Emily Ratajkowski says the government is scared of TikTok’s progressive politics. Is she right? from Mashable

TikTok may be facing a total ban in the U.S., following years of pushback from the government. Users and creators alike are alarmed at the prospect of losing their favorite app. Among them is model and writer Emily Ratajkowski, who has a significant following on TikTok and posted her thoughts on why the app may be so threatening to officials in the country.

After the House passed a bill that could ban TikTok across the country on Thursday, Ratajkowski took to TikTok and her 2.7 million followers with a response, saying that TikTok has become a hub for politics and activism, important to so many users and yet potentially threatening to higher forces.

“Because this is one of the few platforms that isn’t completely controlled by the U.S. government, or through corporations that have the U.S. government’s interest in mind, progressive politics have been able to blossom on here,” Ratajkowski says in the video.

“TikTok is being banned,” she continued, “because the U.S. government is legitimately scared with the influence that it’s having on the American people and the general population, which to me indicates that TikTok is a very powerful tool for organization, for alternative thinking, and for activism.”

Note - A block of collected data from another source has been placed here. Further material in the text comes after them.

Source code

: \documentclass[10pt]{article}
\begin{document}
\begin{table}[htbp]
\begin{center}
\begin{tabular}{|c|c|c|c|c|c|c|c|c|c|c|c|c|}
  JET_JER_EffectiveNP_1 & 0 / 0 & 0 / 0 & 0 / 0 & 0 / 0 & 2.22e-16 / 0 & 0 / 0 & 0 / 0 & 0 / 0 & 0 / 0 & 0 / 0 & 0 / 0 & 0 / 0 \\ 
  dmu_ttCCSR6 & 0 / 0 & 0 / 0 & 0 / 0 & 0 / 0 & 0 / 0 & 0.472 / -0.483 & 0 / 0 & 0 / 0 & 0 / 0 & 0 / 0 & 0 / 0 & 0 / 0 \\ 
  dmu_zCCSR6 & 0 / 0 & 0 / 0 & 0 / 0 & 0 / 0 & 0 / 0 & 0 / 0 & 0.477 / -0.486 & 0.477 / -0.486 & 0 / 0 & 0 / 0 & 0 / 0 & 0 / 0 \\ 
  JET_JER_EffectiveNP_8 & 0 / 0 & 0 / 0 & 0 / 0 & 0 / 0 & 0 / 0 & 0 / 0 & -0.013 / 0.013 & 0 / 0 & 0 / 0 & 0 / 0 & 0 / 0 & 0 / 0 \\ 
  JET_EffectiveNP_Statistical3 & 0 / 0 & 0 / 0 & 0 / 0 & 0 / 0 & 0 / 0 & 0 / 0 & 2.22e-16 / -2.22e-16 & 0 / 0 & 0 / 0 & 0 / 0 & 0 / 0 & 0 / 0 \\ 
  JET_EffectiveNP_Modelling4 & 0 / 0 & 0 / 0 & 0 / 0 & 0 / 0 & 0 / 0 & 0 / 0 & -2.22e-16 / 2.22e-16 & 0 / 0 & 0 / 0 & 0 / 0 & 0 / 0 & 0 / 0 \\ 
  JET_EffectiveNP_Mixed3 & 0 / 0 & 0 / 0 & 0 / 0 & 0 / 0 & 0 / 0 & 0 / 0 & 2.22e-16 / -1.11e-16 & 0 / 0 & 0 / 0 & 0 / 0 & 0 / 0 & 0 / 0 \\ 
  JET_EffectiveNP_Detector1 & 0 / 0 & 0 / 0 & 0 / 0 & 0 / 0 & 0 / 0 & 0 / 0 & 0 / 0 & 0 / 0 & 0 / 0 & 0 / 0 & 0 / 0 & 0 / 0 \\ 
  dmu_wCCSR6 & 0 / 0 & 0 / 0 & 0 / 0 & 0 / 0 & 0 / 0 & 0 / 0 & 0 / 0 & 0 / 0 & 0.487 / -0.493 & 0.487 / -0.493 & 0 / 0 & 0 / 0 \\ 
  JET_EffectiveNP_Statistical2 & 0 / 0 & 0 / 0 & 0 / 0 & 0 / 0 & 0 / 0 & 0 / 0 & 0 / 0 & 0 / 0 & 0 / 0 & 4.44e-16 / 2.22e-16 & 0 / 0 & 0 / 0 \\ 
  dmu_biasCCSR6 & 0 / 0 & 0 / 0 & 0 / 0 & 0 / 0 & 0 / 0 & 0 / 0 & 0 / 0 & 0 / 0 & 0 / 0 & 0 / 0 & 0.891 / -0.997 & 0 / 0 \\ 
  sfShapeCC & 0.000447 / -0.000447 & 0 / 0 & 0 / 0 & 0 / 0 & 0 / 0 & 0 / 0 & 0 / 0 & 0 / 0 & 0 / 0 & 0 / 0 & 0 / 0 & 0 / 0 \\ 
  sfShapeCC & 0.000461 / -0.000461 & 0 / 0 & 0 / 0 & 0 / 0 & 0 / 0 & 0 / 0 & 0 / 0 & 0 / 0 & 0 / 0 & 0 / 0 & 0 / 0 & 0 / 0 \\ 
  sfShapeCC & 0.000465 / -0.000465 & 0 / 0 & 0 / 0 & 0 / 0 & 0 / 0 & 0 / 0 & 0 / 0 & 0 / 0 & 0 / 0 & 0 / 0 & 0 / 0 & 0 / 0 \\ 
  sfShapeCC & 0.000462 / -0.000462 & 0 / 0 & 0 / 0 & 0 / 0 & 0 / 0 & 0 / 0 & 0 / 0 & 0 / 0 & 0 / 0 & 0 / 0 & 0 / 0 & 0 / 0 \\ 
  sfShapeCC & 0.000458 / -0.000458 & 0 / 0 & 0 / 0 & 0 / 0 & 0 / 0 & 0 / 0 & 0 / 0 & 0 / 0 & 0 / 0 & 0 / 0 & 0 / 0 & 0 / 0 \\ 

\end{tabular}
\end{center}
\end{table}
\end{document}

Ratajkowski also said that while lawmakers argue that the app poses a national security threat due to its China-based parent company ByteDance, TikTok’s data collection could be seen as no different from that of U.S. companies like Meta or Apple. While Meta says “we don’t sell your information” we’ve all seen how that’s worked out — and government authorities like law enforcement constantly make (and are granted) requests for your data. Apple, similarly, says it only hands over data in compliance with the law and search warrants “upon a showing of probable cause, or customer consent”. But it’s clear that user data has been harnessed by the government before, despite guardrails being implemented by the tech giants themselves.

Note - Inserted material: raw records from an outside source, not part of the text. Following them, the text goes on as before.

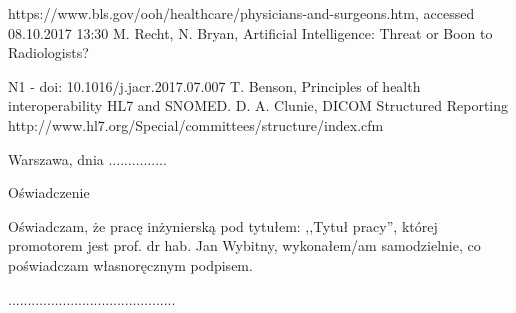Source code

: \documentclass[12pt, twoside, openany]{report}
\theoremstyle{definition}
\begin{document}
\begin{thebibliography}{11}
 https://www.bls.gov/ooh/healthcare/physicians-and-surgeons.htm, accessed 08.10.2017 13:30
 M. Recht, N. Bryan, Artificial Intelligence: Threat or Boon to Radiologists?

N1  - doi: 10.1016/j.jacr.2017.07.007
 T. Benson, Principles of health interoperability HL7 and SNOMED.
 D. A. Clunie, DICOM Structured Reporting
 http://www.hl7.org/Special/committees/structure/index.cfm 
\end{thebibliography}
\tableofcontents
\clearpage
\begin{otherlanguage}{polish}
\pagestyle{empty}
\noindent Warszawa, dnia ...............
\vspace{5cm}
\begin{center}
\LARGE{Oświadczenie}
\end{center}
Oświadczam, że pracę inżynierską pod tytułem: ,,Tytuł pracy'', której promotorem jest prof. dr hab. Jan Wybitny, wykonałem/am samodzielnie, co poświadczam własnoręcznym podpisem.
\vspace{2cm}
\begin{flushright}
...........................................
\end{flushright}
\end{otherlanguage}
\end{document}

With her larger argument, Ratajkowski is echoing what many users — especially younger people — now fear. A ban on TikTok could have rippling effects for brands, businesses, and individuals who have spent years building a legacy on the platform. And equally, the prospect of losing TikTok is personal and political for the many people who have used the app to learn, motivate, and organize around under-discussed and suppressed issues people are facing.

Moral panic around TikTok has also spiked following the escalation of the war on Gaza. In the last few months of 2023, several lawmakers, celebrities, and creators accused TikTok of pushing “pro-Palestine” content. The criticism resulted in TikTok having to release its own statement about the overwhelming support for Palestine demonstrated on the app, which has little to do with TikTok’s algorithms: “The data shows that this support is not new and was rising before TikTok was created, so it would be unrealistic to ascribe such broad sentiments to a single communications channel such as TikTok.”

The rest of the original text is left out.